┏━━

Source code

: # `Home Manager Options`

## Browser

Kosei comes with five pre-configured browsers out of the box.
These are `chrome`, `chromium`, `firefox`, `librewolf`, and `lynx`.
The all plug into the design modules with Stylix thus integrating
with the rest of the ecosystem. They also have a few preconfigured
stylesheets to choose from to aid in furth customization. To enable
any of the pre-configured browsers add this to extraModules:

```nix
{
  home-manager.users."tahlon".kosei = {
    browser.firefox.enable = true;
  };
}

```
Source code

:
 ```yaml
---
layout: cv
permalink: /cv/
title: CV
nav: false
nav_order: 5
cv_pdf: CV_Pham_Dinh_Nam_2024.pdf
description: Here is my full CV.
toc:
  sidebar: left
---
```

┗━━

» **Task item**
The string "firefox" appears on some lines of the data above; report how many such lines there are, as a bare number.

» **Task answer**
2